Tetra Bio-Pharma (OTC: TBPMF): Could This $0.20 stock targeting the $70+ billion pain management market be worth $10.00+ in the next 18 months?

Tetra Bio-Pharma (OTC: TBPMF) (TSX: TBP)

Current Price (8/3/21) $0.20

Upside Potential Target: $10.00 Next 18 months.


  • Tetra Bio-Pharma (OTC: TBPMF), (TSX: TBP) has a robust clinical pipeline that targets markets valued at more than of $250B combined


  • TBPMF should be trading at $2.00+ right now based on typical valuations of  companies in FDA Phase 2 trials which target massive market opportunities like pain management. Accelerated FDA clinical trials with Fast Track and Orphan Drug Designations could take TBPMF to $2.50 within next 6-9 months


  • FDA approval of QIXLEEF is potential catalyst to send TBPMF to $10.00 driven by QUIXLEEF’s commercialization potential as opioid alternative, and $70 billion market opportunity – in addition to “halo effect” driving market enthusiasm for rest of TBPMF’s pipeline 


  • Pain management market valued at $70B in 2021 and expected to grow to over $77B by 2023 – TBPMF offers revolutionary alternative to opioid pain management, a desperately needed treatment option


  • Innovating the cannabinoid-based medicine market, with promising early clinical data in multiple indications positions Tetra shares to increase exponentially on upcoming milestones


Why high likelihood of success

Tetra Bio-Pharma’s shares have exploded recently on a stream of good news, up more than 100% from April into May. What’s the driving force behind this massive appreciation? The company’s announcement that it has initiated their REBORN1 Phase 2 study investigating cannabis as an alternative treatment option to morphine as well as accelerating its Phase 2 clinical trial of PLENITUDE for managing pain in cancer patients. If the initiation of Phase 2 clinical studies has already delivered +100% upside to the stock – chances are that positive data readouts can drive even greater increases in the stock price. At a recent price of just $0.20 – and potential upside of $10.00 in next 18 months – TBPMF represents an asymmetric upside potential of +50X. This is a highly compelling risk/reward ratio for investors who are comfortable with drug development risks.
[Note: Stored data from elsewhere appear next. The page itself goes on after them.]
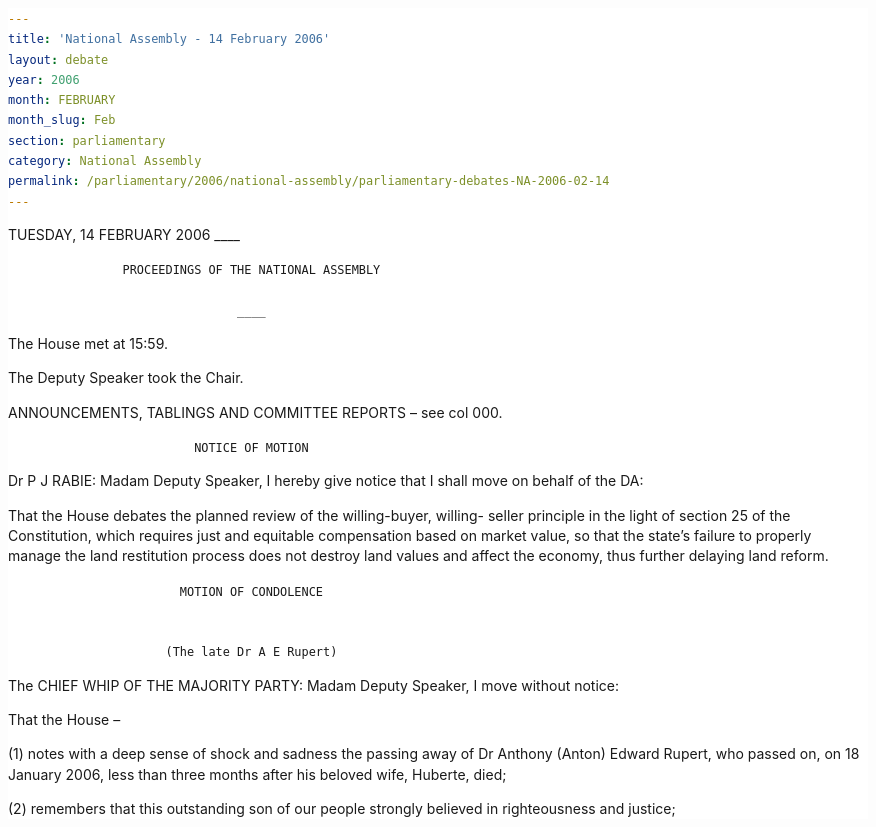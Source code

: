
 ```yaml
---
title: 'National Assembly - 14 February 2006'
layout: debate
year: 2006
month: FEBRUARY
month_slug: Feb
section: parliamentary
category: National Assembly
permalink: /parliamentary/2006/national-assembly/parliamentary-debates-NA-2006-02-14
---
```


TUESDAY, 14 FEBRUARY 2006
                                    ____


                    PROCEEDINGS OF THE NATIONAL ASSEMBLY

                                    ____

The House met at 15:59.

The Deputy Speaker took the Chair.

ANNOUNCEMENTS, TABLINGS AND COMMITTEE REPORTS – see col 000.




                              NOTICE OF MOTION


Dr P J RABIE: Madam Deputy Speaker, I hereby give notice that I shall move
on behalf of the DA:

   That the House debates the planned review of the willing-buyer, willing-
   seller principle in the light of section 25 of the Constitution, which
   requires just and equitable compensation based on market value, so that
   the state’s failure to properly manage the land restitution process does
   not destroy land values and affect the economy, thus further delaying
   land reform.


                            MOTION OF CONDOLENCE


                          (The late Dr A E Rupert)

The CHIEF WHIP OF THE MAJORITY PARTY: Madam Deputy Speaker, I move without
notice:

   That the House –

   (1)      notes with a deep sense of shock and sadness the passing away of
         Dr Anthony (Anton) Edward Rupert, who passed on, on 18 January
         2006, less than three months after his beloved wife, Huberte, died;


   (2)      remembers that this outstanding son of our people strongly
         believed in righteousness and justice;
Transforming Cannabinoid-Based Medicine

What really separates Tetra from the rest of the cannabinoid-based clinical research and drug trials revolves around the company’s experience in drug development executive leadership team and innovative science. The key differentiator of their products? Inhalation. 

Cannabinoids have been leveraged by other companies to target pain management, but most developed orally delivered product candidates and all have failed. Oral medications provide low bio-availability, requiring more frequent or higher dosing to get the same effects. Oral dosing also has slower absorption and when you are in pain and looking for relief, you do not want to wait 30 minutes for the pill to pass into your GI tract to begin being absorbed in the body. Inhalation provides nearly instantaneous relief, high absorption, avoids the first pass of metabolism and comes with the convenience of not having to swallow a large pill.


Where is the Competition?

The medicinal cannabinoid industry is still in its infancy. There is little competition in the race for approval, especially in the pain management, ARDS and oncology sectors that Tetra is focusing. Even more favorable for Tetra is that nearly every company is developing oral therapeutics rather than inhalation-based therapeutics. Major CBD metabolites have been linked to high liver toxicity in humans when administered orally. GW Pharmaceuticals (GWPH) conducted a pivotal clinical trial of their oral CBD drug EPIDIOLEX where 13% of patients saw elevated liver toxicity enzymes at levels three times higher than the placebo. This was dose dependent as 17% of patients taking 20mg/kg a day had elevated liver toxicity levels compared to only 1% of patients taking 10mg/kg a day.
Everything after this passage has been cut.